Women’s History Month: of haircuts, Mrs. Henry and Hebrew translations

By Jacki Wood

Anecdote #1: I once heard a woman complaining about how difficult it was to care for her nearly waist-length hair. Her friend asked why she didn’t cut it shorter and she replied her husband wouldn’t approve. I was probably five or six at the time and thought that was one of the dumbest things I’d ever heard in my short life.

Anecdote #2: I played AYSO soccer in Maryville from age five to 11. I was usually the only girl on my team. I loved playing and was pretty good at it, but there was always at least one boy who would comment about me being a girl or how I couldn’t play.

Anecdote #3: I loved playing pickup basketball at BYU. Being the only girl, I was generally picked last. They soon realized I didn’t need to be a guy to be good.

Anecdote #4: When I was in sixth grade at Washington Middle School, I could generally be found playing kickball with the boys at recess instead of standing around talking with the girls. I was made fun of a lot because of it. My homeroom teacher, Carolyn Henry, always encouraged me and told me I could do anything the boys could do and it didn’t matter what anyone said.

I’ve been reflecting on women and sports and equality the past few weeks after players on the US Women’s soccer team reached a $24 million settlement with the US Soccer Federation over unequal pay. March is also Women’s History Month, March 8 is International Women’s Day and March 15 is Equal Pay Day, the date that symbolizes how far into the year women must work to earn what men earned in the previous year.

While we’ve made strides over the years, it seems like we’re still trying to prove our worth as women. I hear the word patriarchy thrown around a lot, mostly negatively, and I want to look at it historically as a system of society or government in which men hold the power and women are largely excluded from it.

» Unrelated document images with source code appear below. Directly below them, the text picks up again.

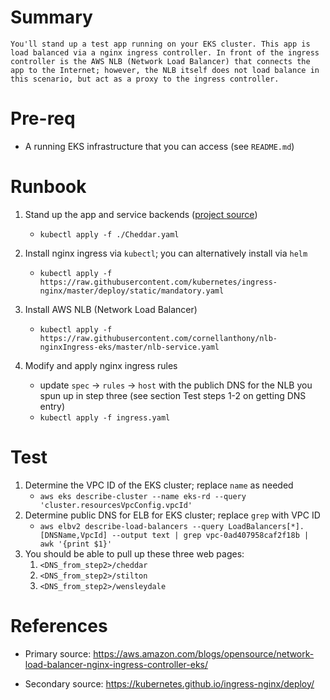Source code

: # Summary
    You'll stand up a test app running on your EKS cluster. This app is load balanced via a nginx ingress controller. In front of the ingress controller is the AWS NLB (Network Load Balancer) that connects the app to the Internet; however, the NLB itself does not load balance in this scenario, but act as a proxy to the ingress controller.

# Pre-req
  * A running EKS infrastructure that you can access (see `README.md`)

# Runbook
  
1. Stand up the app and service backends ([project source](https://github.com/break-free/cheese))
   * `kubectl apply -f ./Cheddar.yaml`

2. Install nginx ingress via `kubectl`; you can alternatively install via `helm`
    * `kubectl apply -f https://raw.githubusercontent.com/kubernetes/ingress-nginx/master/deploy/static/mandatory.yaml`

3. Install AWS NLB (Network Load Balancer)
    * `kubectl apply -f https://raw.githubusercontent.com/cornellanthony/nlb-nginxIngress-eks/master/nlb-service.yaml`

4. Modify and apply nginx ingress rules
   <!--TODO-automate the DNS name lookup-->
    * update `spec` -> `rules` -> `host` with the publich DNS for the NLB you spun up in step three (see section Test steps 1-2 on getting DNS entry)
    * `kubectl apply -f ingress.yaml`

# Test
1. Determine the VPC ID of the EKS cluster; replace `name` as needed
   * `aws eks describe-cluster --name eks-rd --query 'cluster.resourcesVpcConfig.vpcId'`
2. Determine public DNS for ELB for EKS cluster; replace `grep` with VPC ID
   * `aws elbv2 describe-load-balancers --query LoadBalancers[*].[DNSName,VpcId] --output text | grep vpc-0ad407958caf2f18b | awk '{print $1}'`
3. You should be able to pull up these three web pages:
    1. `<DNS_from_step2>/cheddar`
    2. `<DNS_from_step2>/stilton`
    3. `<DNS_from_step2>/wensleydale`


# References
* Primary source:
https://aws.amazon.com/blogs/opensource/network-load-balancer-nginx-ingress-controller-eks/

* Secondary source:
https://kubernetes.github.io/ingress-nginx/deploy/
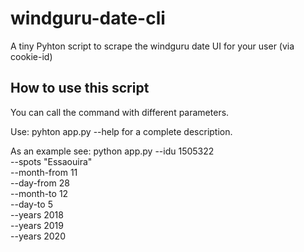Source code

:# windguru-date-cli
A tiny Pyhton script to scrape the windguru date UI for your user (via cookie-id)

## How to use this script
You can call the command with different parameters.

Use: pyhton app.py --help for a complete description.

As an example see:
python app.py --idu 1505322 \
    --spots "Essaouira" \
    --month-from 11 \
    --day-from 28 \
    --month-to 12 \
    --day-to 5 \
    --years 2018 \
    --years 2019 \
    --years 2020

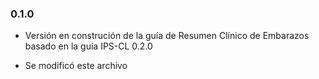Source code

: ### 0.1.0
- Versión en construción de la guía de Resumen Clínico de Embarazos basado en la guía IPS-CL 0.2.0

- Se modificó este archivo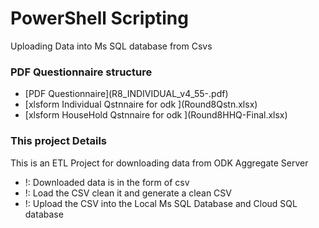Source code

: # PowerShell Scripting
 Uploading Data into Ms SQL database from Csvs 

 ### PDF Questionnaire  structure
 
 <ul>
  <li> [PDF Questionnaire](R8_INDIVIDUAL_v4_55-.pdf) </li>
   <li> [xlsform Individual Qstnnaire for odk ](Round8Qstn.xlsx) </li>
   <li> [xlsform HouseHold Qstnnaire for odk ](Round8HHQ-Final.xlsx) </li>
 </ul>


 ### This project Details
 This is an ETL Project for downloading data from ODK Aggregate Server 
 <ul>
  <li> !: Downloaded data is in the form of csv </li>
   <li> !: Load the CSV clean it and generate a clean CSV </li>
   <li> !: Upload the CSV into the Local Ms SQL Database and Cloud SQL database  </li>
 </ul>
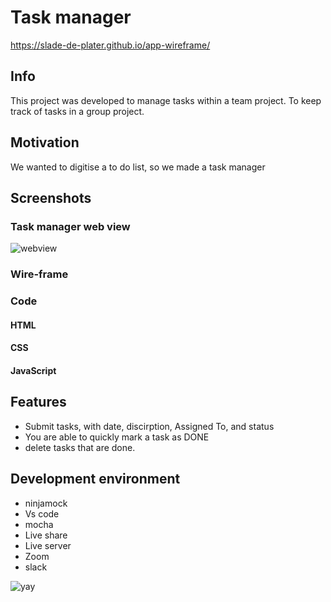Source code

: # Task manager
https://slade-de-plater.github.io/app-wireframe/

## Info

This project was developed to manage tasks within a team project. To keep track of tasks in a group project.

## Motivation

 We wanted to digitise a to do list, so we made a task manager

## Screenshots

### Task manager web view
![webview](screenshots/taskmanager.png)
### Wire-frame

### Code

#### HTML

#### CSS

#### JavaScript


## Features

* Submit tasks, with date, discirption, Assigned To, and status
* You are able to quickly mark a task as DONE
* delete tasks that are done. 

## Development environment
* ninjamock
* Vs code
* mocha
* Live share
* Live server
* Zoom
* slack

 



 ![yay](https://memegenerator.net/img/instances/36368167/tonight-we-code-in-hell.jpg)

Historian and author, Dr. Gerda Lerner, believed the establishment of patriarchy was not an evil conspiracy of men nor a singular event but developed from 3100 to 600 BC in early agricultural communities. They were sustained by the practice of intertribal exchanges of women for marriage.

“In a time when women’s average life span may have been less than 28 years, and when infant mortality was 70-75 percent, women were bearing and nursing babies all the time in order for the tribe to survive. So a sexual division of labor was created that was functional and approved of by both men and women.”

She said this system was created inadvertently with “unforeseen consequences” and “gave early peoples the notion that men had rights that women did not.”

Separate from the idea of patriarchy as a system of society, but similar, is Biblical or Christian patriarchy which is a set of beliefs concerning gender in marriage and family. It has its own misconceptions including those regarding Adam and Eve and the forbidden fruit.

Religious scholar Bruce Hafen said: “The incorrect idea in Christian history that wives should be dependent began with the false premise that the Fall of Adam and Eve was a tragic mistake and that Eve was the primary culprit. Thus women’s traditional submission to men was considered a fair punishment for Eve’s sin.”

He continued: “Eve was Adam’s ‘help meet’ (Genesis 2:18). The original Hebrew for ‘meet’ means that Eve was adequate for, or equal to, Adam. She wasn’t his servant or his subordinate.”

The subjugation of women by men has been further supported in Genesis 3:16: “Your desire will be for your husband, and he will rule over you.” Hafen notes, however, the Hebrew “bet” means rule with not rule over: “Husbands and wives are interdependent with each other. They are equal. They are partners.”

Equal and with.

Those are ideas I support in both religious and societal practices.

They are ideas I’ve been thinking about since that woman said she couldn’t cut her hair. And ideas I’ve been fighting for since my soccer, kickball and basketball playing days.

It’s not about women being better than men, but that we’re not less than either.

Author Vera Nazarian said: “A woman is human. She is not better, wiser, stronger, more intelligent, more creative, or more responsible than a man. Likewise, she is never less.”

How do we continue to change things? How do we move more toward equality?

I believe one way is by simply encouraging girls like Mrs. Henry did for me. It may not seem like much but her words and belief in me created tiny ripples with far-reaching effects.